A TYPE OF CHRISTIAN PATRIOTISM.
Again, I remark that Henry W. Grady stood for Christian patriotism irrespective of political spoils. He declined all official reward. He could have been Governor of Georgia, but refused it. He could have been Senator of the United States, but declined it. He remained plain Henry Grady. Nearly all the other orators of the political arena, as soon as the elections are over, go to Washington, or Albany, or Harrisburg, or Atlanta, to get in city or state or national office, reward for their services, and not getting what they want spend the rest of the time of that administration in pouting about the management of public affairs or cursing Harrison or Cleveland. When the great political campaigns were over Mr. Grady went home to his newspaper. He demonstrated that it is possible to toil for principles which he thought to be right, simply because they were right. Christian patriotism is too rare a commodity in this country. Surely the joy of living under such free institutions as those established here ought to be enough reward for political fidelity. Among all the great writers that stood at the last Presidential election on Democratic and Republican platforms, you cannot recall in your mind ten who were not themselves looking for remunerative appointments. Aye, you can count them all on the fingers of one hand. The most illustrious specimen of that style of man for the last ten years was Henry W. Grady.

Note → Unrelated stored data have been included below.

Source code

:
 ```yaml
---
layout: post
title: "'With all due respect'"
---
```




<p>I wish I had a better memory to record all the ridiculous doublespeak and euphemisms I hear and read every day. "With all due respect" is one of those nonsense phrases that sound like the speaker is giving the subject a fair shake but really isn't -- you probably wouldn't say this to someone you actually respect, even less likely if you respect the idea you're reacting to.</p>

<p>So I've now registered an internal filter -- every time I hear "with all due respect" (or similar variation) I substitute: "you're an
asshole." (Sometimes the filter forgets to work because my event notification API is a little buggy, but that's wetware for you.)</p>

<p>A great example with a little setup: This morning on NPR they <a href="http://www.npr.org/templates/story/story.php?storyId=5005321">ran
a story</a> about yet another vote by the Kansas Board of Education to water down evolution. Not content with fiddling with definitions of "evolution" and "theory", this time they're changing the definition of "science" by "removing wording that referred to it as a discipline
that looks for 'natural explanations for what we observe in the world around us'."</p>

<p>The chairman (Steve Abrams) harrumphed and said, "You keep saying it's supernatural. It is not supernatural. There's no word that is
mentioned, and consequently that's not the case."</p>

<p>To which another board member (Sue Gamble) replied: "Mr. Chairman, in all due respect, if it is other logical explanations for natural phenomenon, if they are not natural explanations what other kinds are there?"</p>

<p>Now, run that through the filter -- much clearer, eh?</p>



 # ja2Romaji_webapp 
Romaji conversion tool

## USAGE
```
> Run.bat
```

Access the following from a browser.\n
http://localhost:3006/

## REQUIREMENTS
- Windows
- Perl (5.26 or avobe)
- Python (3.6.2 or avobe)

Again, Mr. Grady stood for the New South, and was just what we want to meet three other men, one to speak for the New North, another for the New East, and another for the New West. The bravest speech made for the last quarter of a century was that made by Mr. Grady at the New England dinner in New York about two or three years ago. I sat with him that evening and know something of his anxieties, for he was to tread on dangerous ground, and might by one misspoken word have antagonized both sections. His speech was a victory that thrilled all of us who heard him and all who read him. That speech, great for wisdom, great for kindness, great for pacification, great for bravery, will go down to the generations with Webster’s speech at Bunker Hill, William Wirt’s speech at the arraignment of Aaron Burr, Edmund Burke’s speech on Warren Hastings, Robert Emmett’s speech for his own vindication.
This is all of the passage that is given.